Implementation was done by setting up a simple ZMQ REQ/RES sockets for all the operations. Since I didn't use the ROUTER approach, I risked greater difficulties/complications once communication between servers are implemented in future steps.
I created a LogManager
class to store the log and state machine/data for each node. Each node will initiate and manage its own log/state machine.
Upon starting a node, a new thread is created dedicated to listening to client requests via the c_listen
method. Handling of the different client commands is done in the respond_client
function, which gets passed the socket from c_listen
and the specific client request message.
There are 3 client requests that impact the log/state machine: the 2 PUT commands (to add new topics and messages) and 1 GET command to pop a message.

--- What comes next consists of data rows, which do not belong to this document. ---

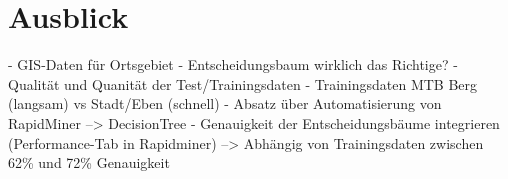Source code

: \chapter{Ausblick}

- GIS-Daten für Ortsgebiet
- Entscheidungsbaum wirklich das Richtige?
- Qualität und Quanität der Test/Trainingsdaten
- Trainingsdaten MTB Berg (langsam) vs Stadt/Eben (schnell)
- Absatz über Automatisierung von RapidMiner --> DecisionTree
- Genauigkeit der Entscheidungsbäume integrieren (Performance-Tab in Rapidminer)
	--> Abhängig von Trainingsdaten zwischen 62\% und 72\% Genauigkeit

Checking whether an update is possible can be done by directly accessing the current data stored in the LogManager
. If an update is possible, the respond_client
process makes the update to the node's LogManager
object, then returns the result to the client using the server's REP socket.

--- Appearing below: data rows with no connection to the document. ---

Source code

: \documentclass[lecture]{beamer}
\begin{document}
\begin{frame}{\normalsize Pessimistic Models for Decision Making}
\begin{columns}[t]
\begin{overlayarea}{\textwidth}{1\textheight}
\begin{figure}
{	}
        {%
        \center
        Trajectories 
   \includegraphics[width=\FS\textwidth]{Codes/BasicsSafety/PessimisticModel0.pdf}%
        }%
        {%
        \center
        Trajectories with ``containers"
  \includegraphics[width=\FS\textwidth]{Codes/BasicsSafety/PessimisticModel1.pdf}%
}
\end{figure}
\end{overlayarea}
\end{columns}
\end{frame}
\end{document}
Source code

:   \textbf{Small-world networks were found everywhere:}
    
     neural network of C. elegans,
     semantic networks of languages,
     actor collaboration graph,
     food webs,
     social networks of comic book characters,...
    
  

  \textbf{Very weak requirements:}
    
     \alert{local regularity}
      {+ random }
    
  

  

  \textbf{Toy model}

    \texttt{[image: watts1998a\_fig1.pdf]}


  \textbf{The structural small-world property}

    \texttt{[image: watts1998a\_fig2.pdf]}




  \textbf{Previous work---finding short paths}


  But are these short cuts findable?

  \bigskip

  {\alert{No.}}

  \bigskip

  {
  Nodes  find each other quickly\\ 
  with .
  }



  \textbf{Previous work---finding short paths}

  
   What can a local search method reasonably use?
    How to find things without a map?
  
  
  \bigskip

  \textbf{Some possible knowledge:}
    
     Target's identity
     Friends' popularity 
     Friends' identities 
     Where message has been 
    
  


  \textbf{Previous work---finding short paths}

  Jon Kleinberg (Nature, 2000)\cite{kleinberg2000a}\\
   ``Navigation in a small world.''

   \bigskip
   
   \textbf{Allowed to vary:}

A new thread is created upon node initialization via the s_listen
method for listening to server intercommunication messages. Therefore, now there's a thread for listening to client calls and another thread dedicated to listening for server calls. The respond_server
function handles each server request, which will contain logic for leadership election, log replication, and updates to the state machine.
For the election algorithm, I implemented the requirements according to the Raft paper. All nodes start as a follower with a ResettableTimer
object that counts down towards an election. When a countdown reaches 0, the node begins the start_election
process, which increments its current_term
attribute (stored in the node's LogManager
), resets the votes_collected
attribute, which is its past vote record stored in its LogManager
, and calls the candidate
method to perform the new role's duties.
Upon becoming a candidate, the node resets the election countdown, votes for itself, and calls the process_vote
method to records its own vote and verify if a majority of votes collected has voted for itself (i.e. at this stage, this can only happen if the swarm consists only of this node itself).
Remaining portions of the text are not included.